Asimismo, el discernimiento nos permite advertir otra bandera: aquella desde la cual si bien no se reniega de la existencia del Estado, se matiza su función con el principio de subsidiariedad (que permite las asociaciones intermedias, desde la economía co-gestionada por el sector privado, hasta las organizaciones libres del pueblo en el más amplio sentido), y se insta a la participación activa en la toma de decisiones políticas y económicas (responsabilidad que complementa la representación), al tiempo que se reivindica la justicia social (expresamente aludida en nuestra Constitución Nacional, artículo 75º inc 19) “que representa un verdadero y propio desarrollo de la justicia general, reguladora de las relaciones sociales según el criterio de la observancia de la ley” (Compendio DSI nº 201), que no parte del egoísmo sino del amor, según el Evangelio de Jesús; y se considera que el derecho de propiedad no debe obstaculizar el destino universal de los bienes, en un sentido de solidaridad, puesto que “nadie se salva solo”. De allí se deriva el bien común.
Quienes erigen este estandarte lo hacen desde la perspectiva de la comunidad organizada, atentos al principio paulino de sobreabundancia en la historia, encontrando “experiencias de salvación comunitaria” que ya se están dando, especialmente entre los pobres y sus formas de organización por derechos, como los movimientos populares y sus demandas de tierra, techo, trabajo y tecnología, en búsqueda de formas nuevas de institucionalizar la solidaridad participando en mesas de diálogo socio-ambiental.
Así, parafraseando la simbología de Ignacio de Loyola, cuya sabiduría inspira el lúcido Magisterio Social del Papa Francisco (respaldado a su vez por más de 130 años de Pensamiento Social de la Iglesia), la Argentina asiste al enfrentamiento de “dos banderas”: una socialmente darwinista, que expresa el paradigma tecnocrático hegemónico en los últimos 200 años en el mundo, y que erige la econometría como única matriz interpretativa, derivando autoritaria –al menos en el plano cultural- y generadora de descarte socio-ambiental; la otra bandera es un humanismo abierto y encarna un paradigma alternativo, con sabor a Evangelio: el de la ecología integral, en el cual se insta al diálogo entre los conocimientos científicos y los saberes populares, desde una perspectiva democrática y fraterna, en la cual aun quienes se considere que están equivocado tienen algo para aportar.
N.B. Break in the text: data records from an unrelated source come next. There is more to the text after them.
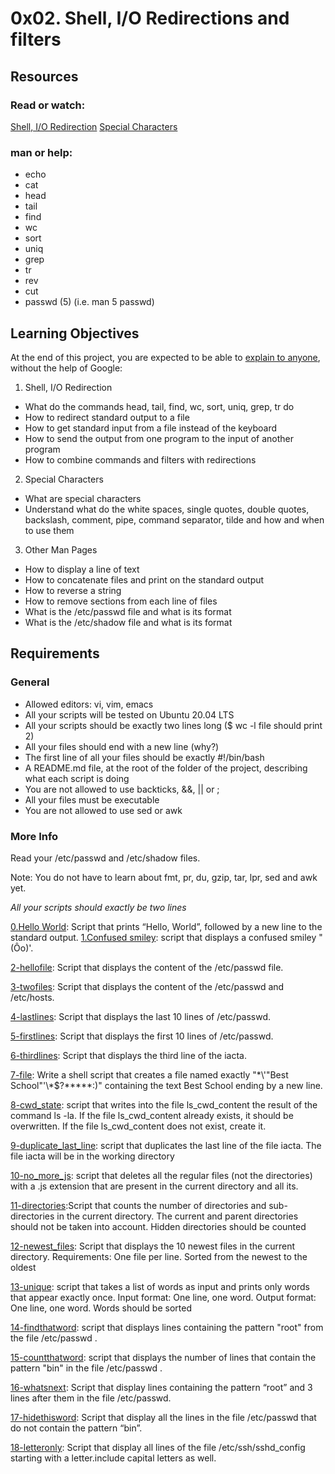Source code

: # 0x02. Shell, I/O Redirections and filters

## Resources
### Read or watch:

[Shell, I/O Redirection](http://linuxcommand.org/lc3_lts0070.php "Shell, I/O Redirection")
[Special Characters](http://mywiki.wooledge.org/BashGuide/SpecialCharacters "Special Characters")
### man or help:

* echo
* cat
* head
* tail
* find
* wc
* sort
* uniq
* grep
* tr
* rev
* cut
* passwd (5) (i.e. man 5 passwd)

## Learning Objectives
At the end of this project, you are expected to be able to [explain to anyone](https://fs.blog/feynman-learning-technique/?fbclid=IwAR2K5_BGPVo0QjJXkOIIqNsqcXK4lTskPWJvA0asKQIGtCPWaQBdKmj1Ztg "explain to anyone"), without the help of Google:

1. Shell, I/O Redirection

* What do the commands head, tail, find, wc, sort, uniq, grep, tr do
* How to redirect standard output to a file
* How to get standard input from a file instead of the keyboard
* How to send the output from one program to the input of another program
* How to combine commands and filters with redirections

2. Special Characters

* What are special characters
* Understand what do the white spaces, single quotes, double quotes, backslash, comment, pipe, command separator, tilde and how and when to use them

3. Other Man Pages

* How to display a line of text
* How to concatenate files and print on the standard output
* How to reverse a string
* How to remove sections from each line of files
* What is the /etc/passwd file and what is its format
* What is the /etc/shadow file and what is its format

## Requirements
### General
* Allowed editors: vi, vim, emacs
* All your scripts will be tested on Ubuntu 20.04 LTS
* All your scripts should be exactly two lines long ($ wc -l file should print 2)
* All your files should end with a new line (why?)
* The first line of all your files should be exactly #!/bin/bash
* A README.md file, at the root of the folder of the project, describing what each script is doing
* You are not allowed to use backticks, &&, || or ;
* All your files must be executable
* You are not allowed to use sed or awk
### More Info
Read your /etc/passwd and /etc/shadow files.

Note: You do not have to learn about fmt, pr, du, gzip, tar, lpr, sed and awk yet.

*All your scripts should exactly be two lines* 

[0.Hello World](https://github.com/vessoutraore/alx-system_engineering-devops/blob/master/0x02-shell_redirections/0-hello_world "0-hello_world"): Script that prints “Hello, World”, followed by a new line to the standard output.
[1.Confused smiley](https://github.com/vessoutraore/alx-system_engineering-devops/blob/master/0x02-shell_redirections/1-confused_smiley "1-confused_smiley"): script that displays a confused smiley "(Ôo)'.

[2-hellofile](https://github.com/vessoutraore/alx-system_engineering-devops/blob/master/0x02-shell_redirections/2-hellofile "2-hellofile"): Script that displays the content of the /etc/passwd file.

[3-twofiles](https://github.com/vessoutraore/alx-system_engineering-devops/blob/master/0x02-shell_redirections/3-twofiles "3-twofiles"): Script that displays the content of the /etc/passwd and /etc/hosts.

[4-lastlines](https://github.com/vessoutraore/alx-system_engineering-devops/blob/master/0x02-shell_redirections/4-lastlines "4-lastlines"): Script that displays the last 10 lines of /etc/passwd.

[5-firstlines](https://github.com/vessoutraore/alx-system_engineering-devops/blob/master/0x02-shell_redirections/5-firstlines "5-firstlines"): Script that displays the first 10 lines of /etc/passwd.

[6-thirdlines](https://github.com/vessoutraore/alx-system_engineering-devops/blob/master/0x02-shell_redirections/6-third_line "6-third_line"): Script that displays the third line of the iacta.

[7-file](https://github.com/vessoutraore/alx-system_engineering-devops/blob/master/0x02-shell_redirections/7-file "7-file"): Write a shell script that creates a file named exactly "\*\\'"Best School"\'\\*$\?\*\*\*\*\*:)" containing the text Best School ending by a new line.

[8-cwd_state](https://github.com/vessoutraore/alx-system_engineering-devops/blob/master/0x02-shell_redirections/8-cwd_state "8-cw_state"): script that writes into the file ls_cwd_content the result of the command ls -la. If the file ls_cwd_content already exists, it should be overwritten. If the file ls_cwd_content does not exist, create it.

[9-duplicate_last_line](https://github.com/vessoutraore/alx-system_engineering-devops/blob/master/0x02-shell_redirections/9-duplicate_last_line "9-duplicate_last_line"):  script that duplicates the last line of the file iacta. The file iacta will be in the working directory 

[10-no_more_js](https://github.com/vessoutraore/alx-system_engineering-devops/blob/master/0x02-shell_redirections/10-no_more_js "10-no_more_js"):  script that deletes all the regular files (not the directories) with a .js extension that are present in the current directory and all its. 

[11-directories](https://github.com/vessoutraore/alx-system_engineering-devops/blob/master/0x02-shell_redirections/11-directories "11-directories"):Script that counts the number of directories and sub-directories in the current directory. The current and parent directories should not be taken into account. Hidden directories should be counted 

[12-newest_files](https://github.com/vessoutraore/alx-system_engineering-devops/blob/master/0x02-shell_redirections/12-newest_files "12-newest_files"): Script that displays the 10 newest files in the current directory. Requirements: One file per line. Sorted from the newest to the oldest 

[13-unique](https://github.com/vessoutraore/alx-system_engineering-devops/blob/master/0x02-shell_redirections/13-unique "13-unique"): script that takes a list of words as input and prints only words that appear exactly once. Input format: One line, one word. Output format: One line, one word. Words should be sorted

[14-findthatword](https://github.com/vessoutraore/alx-system_engineering-devops/blob/master/0x02-shell_redirections/14-findthatword "14-findthatword"): script that displays lines containing the pattern "root" from the file /etc/passwd .

[15-countthatword](https://github.com/vessoutraore/alx-system_engineering-devops/blob/master/0x02-shell_redirections/15-counthatword "15-counthatword"): script that displays the number of lines that contain the pattern "bin" in the file /etc/passwd .

[16-whatsnext](https://github.com/vessoutraore/alx-system_engineering-devops/blob/master/0x02-shell_redirections/16-whatsnext "16-whatsnext"): Script that display lines containing the pattern “root” and 3 lines after them in the file /etc/passwd.

[17-hidethisword](https://github.com/vessoutraore/alx-system_engineering-devops/blob/master/0x02-shell_redirections/17-hidethisword "17-hidethisword"): Script that display all the lines in the file /etc/passwd that do not contain the pattern “bin”.

[18-letteronly](https://github.com/vessoutraore/alx-system_engineering-devops/blob/master/0x02-shell_redirections/18-letteronly "18-letteronly"): Script that display all lines of the file /etc/ssh/sshd_config starting with a letter.include capital letters as well.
El discernimiento supone elegir entre estas “dos banderas”. La coyuntura argentina nos demanda optar como ciudadanos y ciudadanas por el proyecto histórico que se oriente a generar vida, y vida en abundancia para nuestro pueblo, es decir: el desarrollo humano, integral y sostenible, que haga realidad efectiva la paz social. Para este discernimiento contamos con los cuatros principios que propone Francisco para la construcción y la conducción de los pueblos: el tiempo es superior al espacio, la unidad es superior al conflicto, la realidad es superior a la idea y el todo es superior a la parte. Para elegir correctamente hay que “salir del propio amor, querer e interés”, evitando la desidia (como le llamaban en la Edad Media al peor de los pecados) para optar con magnanimidad.